Poppy princesses…May 19, 2010
From my perch on the stone wall, I watch the girls pick poppy’s with their Mamie. The girls are not looking, however, for the open flowers. They are on the hunt for the unopened bud. Mamie has taught them how to make poppy princesses and they are determined to make a whole kingdom of these delicate ladies.
This is how it’s done: pick the unopened poppy buds. They are oblong in shape and have a fuzzy, rough texture. You snip them below the bud leaving a small part of the stem attached. Then you open the nodule to reveal the red petals all crinkled and delicate like a lady’s crinoline dress. The head is made from the poppy’s center after it has lost it’s petals or as the girls prefer- you pick a poppy and de-petal it. The center is then stuck on the bit of stem to form the head.
The poppy’s, or Coquelicot, line the fields and the sides of most roads each spring, sprouting up like the dandelions in the backyards of Pittsburgh. This year, our fields are barer than usual maybe due to the cold and rain of the last few weeks. It’s only been a day or so since I noticed fields of poppy’s while driving.

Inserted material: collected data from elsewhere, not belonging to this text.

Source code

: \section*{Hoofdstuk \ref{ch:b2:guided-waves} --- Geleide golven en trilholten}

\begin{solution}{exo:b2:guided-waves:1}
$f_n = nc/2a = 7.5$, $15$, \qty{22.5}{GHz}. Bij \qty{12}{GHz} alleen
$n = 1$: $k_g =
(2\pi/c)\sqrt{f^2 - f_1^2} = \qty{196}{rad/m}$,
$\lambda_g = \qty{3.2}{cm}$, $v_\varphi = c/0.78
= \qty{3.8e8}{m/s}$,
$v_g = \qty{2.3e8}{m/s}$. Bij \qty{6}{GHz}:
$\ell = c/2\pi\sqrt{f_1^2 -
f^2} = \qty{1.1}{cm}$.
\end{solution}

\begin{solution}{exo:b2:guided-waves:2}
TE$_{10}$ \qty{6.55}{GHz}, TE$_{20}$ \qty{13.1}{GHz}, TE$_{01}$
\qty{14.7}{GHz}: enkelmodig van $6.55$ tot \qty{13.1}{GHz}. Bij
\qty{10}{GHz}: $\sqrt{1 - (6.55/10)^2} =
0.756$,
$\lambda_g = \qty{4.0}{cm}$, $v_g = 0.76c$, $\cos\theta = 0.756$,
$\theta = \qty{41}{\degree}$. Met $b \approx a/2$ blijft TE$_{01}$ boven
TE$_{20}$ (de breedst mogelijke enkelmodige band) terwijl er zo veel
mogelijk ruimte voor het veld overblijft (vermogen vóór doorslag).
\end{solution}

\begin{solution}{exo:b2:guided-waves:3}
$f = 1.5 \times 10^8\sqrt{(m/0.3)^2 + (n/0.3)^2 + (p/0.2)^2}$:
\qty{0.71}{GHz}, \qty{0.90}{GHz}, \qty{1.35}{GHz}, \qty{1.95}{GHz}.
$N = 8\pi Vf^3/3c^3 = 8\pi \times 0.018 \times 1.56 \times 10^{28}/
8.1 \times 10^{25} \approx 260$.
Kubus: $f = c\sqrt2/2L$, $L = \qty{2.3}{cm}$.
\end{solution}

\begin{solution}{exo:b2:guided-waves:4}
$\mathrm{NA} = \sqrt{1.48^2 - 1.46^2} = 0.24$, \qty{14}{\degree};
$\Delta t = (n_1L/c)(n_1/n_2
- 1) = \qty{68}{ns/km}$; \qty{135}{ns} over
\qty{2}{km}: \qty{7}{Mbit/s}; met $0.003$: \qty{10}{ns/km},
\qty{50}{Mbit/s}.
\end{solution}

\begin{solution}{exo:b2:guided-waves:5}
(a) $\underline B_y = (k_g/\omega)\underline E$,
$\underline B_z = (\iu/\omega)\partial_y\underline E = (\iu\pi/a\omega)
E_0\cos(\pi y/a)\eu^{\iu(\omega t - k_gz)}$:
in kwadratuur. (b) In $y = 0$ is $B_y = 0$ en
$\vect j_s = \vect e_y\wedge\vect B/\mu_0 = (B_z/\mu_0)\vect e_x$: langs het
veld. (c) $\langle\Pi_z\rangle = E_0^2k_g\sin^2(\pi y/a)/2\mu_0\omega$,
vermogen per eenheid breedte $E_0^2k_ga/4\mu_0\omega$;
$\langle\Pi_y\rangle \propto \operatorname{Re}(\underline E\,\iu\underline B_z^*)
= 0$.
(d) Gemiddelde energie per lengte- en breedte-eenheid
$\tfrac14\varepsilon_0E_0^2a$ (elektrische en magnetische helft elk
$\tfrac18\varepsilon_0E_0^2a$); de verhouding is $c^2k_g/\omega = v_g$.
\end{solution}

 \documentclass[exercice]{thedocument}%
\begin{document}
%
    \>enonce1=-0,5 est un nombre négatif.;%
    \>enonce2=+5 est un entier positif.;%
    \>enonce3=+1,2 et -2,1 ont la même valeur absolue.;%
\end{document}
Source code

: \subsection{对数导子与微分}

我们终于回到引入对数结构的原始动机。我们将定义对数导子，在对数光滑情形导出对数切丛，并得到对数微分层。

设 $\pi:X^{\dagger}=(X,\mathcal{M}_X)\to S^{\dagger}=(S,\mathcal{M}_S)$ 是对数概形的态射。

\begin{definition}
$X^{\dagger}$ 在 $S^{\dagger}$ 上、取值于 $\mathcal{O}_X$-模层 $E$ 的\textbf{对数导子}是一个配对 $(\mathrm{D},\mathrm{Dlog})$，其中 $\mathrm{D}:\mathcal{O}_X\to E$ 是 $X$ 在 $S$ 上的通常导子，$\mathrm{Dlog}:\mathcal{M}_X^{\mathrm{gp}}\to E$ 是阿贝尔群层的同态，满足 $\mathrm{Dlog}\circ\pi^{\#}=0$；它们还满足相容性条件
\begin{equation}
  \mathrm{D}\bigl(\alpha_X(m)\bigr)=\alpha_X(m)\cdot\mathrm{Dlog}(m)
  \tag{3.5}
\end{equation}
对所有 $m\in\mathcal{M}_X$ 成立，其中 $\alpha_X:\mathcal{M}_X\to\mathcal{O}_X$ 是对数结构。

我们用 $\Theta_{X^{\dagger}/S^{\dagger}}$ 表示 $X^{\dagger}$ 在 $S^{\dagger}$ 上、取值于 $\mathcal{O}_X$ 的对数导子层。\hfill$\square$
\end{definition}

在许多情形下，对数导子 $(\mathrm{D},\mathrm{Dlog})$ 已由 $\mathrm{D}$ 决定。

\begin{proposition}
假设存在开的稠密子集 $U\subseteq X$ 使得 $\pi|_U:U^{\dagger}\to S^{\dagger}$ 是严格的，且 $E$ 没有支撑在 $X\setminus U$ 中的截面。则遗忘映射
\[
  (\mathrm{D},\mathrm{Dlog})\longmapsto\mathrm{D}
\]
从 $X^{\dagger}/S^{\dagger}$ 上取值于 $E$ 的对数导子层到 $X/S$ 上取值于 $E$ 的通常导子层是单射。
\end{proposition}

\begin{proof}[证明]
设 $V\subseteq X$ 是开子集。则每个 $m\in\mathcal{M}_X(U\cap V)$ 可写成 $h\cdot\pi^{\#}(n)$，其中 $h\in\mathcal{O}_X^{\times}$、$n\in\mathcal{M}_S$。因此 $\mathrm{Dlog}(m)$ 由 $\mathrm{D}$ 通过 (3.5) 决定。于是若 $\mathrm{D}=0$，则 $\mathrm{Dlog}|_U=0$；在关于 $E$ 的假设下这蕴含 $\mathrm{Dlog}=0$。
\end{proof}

This delicate little flower that I’ve always admired is the symbol of both sleep and death; sleep because of the opium extracted from it and death because of its blood red color. The corn poppy is the most common in France and is considered a badge of war as it is most abundant in fields of distressed soil. It was the only plant life to grow in the shell shocked northern fields during World War I. I picked my first French Poppy in front of Mt. St. Michel 18 years ago on my first visit to France and I still have it pressed between the pages of the photo album.
A ‘discussion’ is taking place near the ‘castle’ or swing set as to which poppy princess should become the queen. The search is on as it has been decided that the queen should be made from the rare pink poppy. This ought to keep them busy for the next hour.